Dette var vakkert skrevet og godt oppsummert av professor Brad East i denne lesverdige anmeldelsen av David Bentley Harts foreløpige forfatterskap.
Best to begin, following Thomas Aquinas, by saying what God is not. God is not the biggest being in the universe, or outside of the universe. God is not a discrete entity, like you or me, or a cloud or an atom or a quark, or (if one can put it this way) the universe itself as a whole. Nor is God the clockmaker, winding up time and matter and letting them run their course on their own.
God is the eternal and immaterial fullness of being and life that is the condition of there being anything at all.
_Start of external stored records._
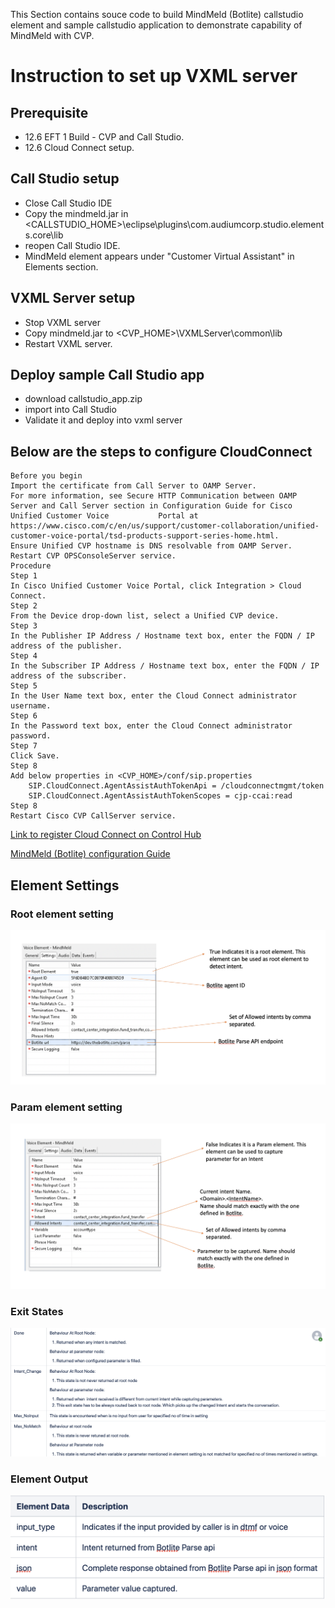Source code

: This Section contains souce code to build MindMeld (Botlite) callstudio element and sample callstudio application to demonstrate capability of MindMeld with CVP.

# Instruction to set up VXML server

## Prerequisite
  * 12.6 EFT 1 Build - CVP and Call Studio.
  * 12.6 Cloud Connect setup.
  
  ## Call Studio setup
  * Close Call Studio IDE
  * Copy the mindmeld.jar in <CALLSTUDIO_HOME>\eclipse\plugins\com.audiumcorp.studio.elements.core\lib
  * reopen Call Studio IDE.
  * MindMeld element appears under "Customer Virtual Assistant" in Elements section.
  
  ## VXML Server setup
  * Stop VXML server
  * Copy mindmeld.jar to <CVP_HOME>\VXMLServer\common\lib
  * Restart VXML server.
  
  ## Deploy sample Call Studio app
  * download callstudio_app.zip
  * import into Call Studio
  * Validate it and deploy into vxml server
  
  
  ## Below are the steps to configure CloudConnect
 
    Before you begin
    Import the certificate from Call Server to OAMP Server.
    For more information, see Secure HTTP Communication between OAMP Server and Call Server section in Configuration Guide for Cisco Unified Customer Voice           Portal at https://www.cisco.com/c/en/us/support/customer-collaboration/unified-customer-voice-portal/tsd-products-support-series-home.html.
    Ensure Unified CVP hostname is DNS resolvable from OAMP Server.
    Restart CVP OPSConsoleServer service.
    Procedure
    Step 1	
    In Cisco Unified Customer Voice Portal, click Integration > Cloud Connect.
    Step 2	
    From the Device drop-down list, select a Unified CVP device.
    Step 3	
    In the Publisher IP Address / Hostname text box, enter the FQDN / IP address of the publisher.
    Step 4	
    In the Subscriber IP Address / Hostname text box, enter the FQDN / IP address of the subscriber.
    Step 5	
    In the User Name text box, enter the Cloud Connect administrator username.
    Step 6	
    In the Password text box, enter the Cloud Connect administrator password.
    Step 7	
    Click Save.
    Step 8
    Add below properties in <CVP_HOME>/conf/sip.properties
        SIP.CloudConnect.AgentAssistAuthTokenApi = /cloudconnectmgmt/token
        SIP.CloudConnect.AgentAssistAuthTokenScopes = cjp-ccai:read
    Step 8	
    Restart Cisco CVP CallServer service.
    
 [Link to register Cloud Connect on Control Hub](https://help.webex.com/en-us/n24wo0fb/Register-Cloud-Connect)
 
 [MindMeld (Botlite) configuration Guide](https://github.com/CiscoDevNet/cvp-sample-code/blob/master/CustomerVirtualAssistant/MindMeld/resources/Botlite_documentation.pdf)
 
  ## Element Settings
  
  ### Root element setting
 ![Alt text](https://github.com/CiscoDevNet/cvp-sample-code/blob/master/CustomerVirtualAssistant/MindMeld/resources/root_element_config.png?raw=true "Root Element Setting")
 
  ### Param element setting
 ![Alt text](https://github.com/CiscoDevNet/cvp-sample-code/blob/master/CustomerVirtualAssistant/MindMeld/resources/param_element_config.png?raw=true "Param Element Configuration")
 
 ### Exit States
 ![Alt text](https://github.com/CiscoDevNet/cvp-sample-code/blob/master/CustomerVirtualAssistant/MindMeld/resources/exit_state.png?raw=true "Exit States")
  
  ### Element Output
 ![Alt text](https://github.com/CiscoDevNet/cvp-sample-code/blob/master/CustomerVirtualAssistant/MindMeld/resources/element_data.png?raw=true "Element Output")
  
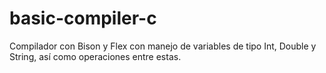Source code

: # basic-compiler-c
Compilador con Bison y Flex con manejo de variables de tipo Int, Double y String, así como operaciones entre estas.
Infinitely rich and inexhaustibly beautiful, God is being itself, and as such, goodness and truth. Singular and simple, God lacks nothing yet, out of boundless and inexplicable love, creates what is other than himself, that which is not God. Distinct from God, what is not God — which is to say, everything: creation — is nevertheless bound to God, dependent at every moment and in every respect. Yet this dependence is not debilitating but enabling. It is the source of power and identity and, for living creatures, agency and, for rational creatures, freedom. To be is to depend on God for everything, and to acknowledge and celebrate this dependence is to be alive, fully alive, transparent to the source and end and empowering life that fills and moves all living things.
Hart describes this view as “entirely and ecstatically derivative: pure ‘classical theism,’ as found in the Cappadocians, Augustine, Denys, Thomas Aquinas, Ibn Sina, Mulla Sadra, Ibn Arabi, Shankara, Ramanuja, Philo, Moses Maimonides … well, basically, just about every significant theistic philosopher in human history.”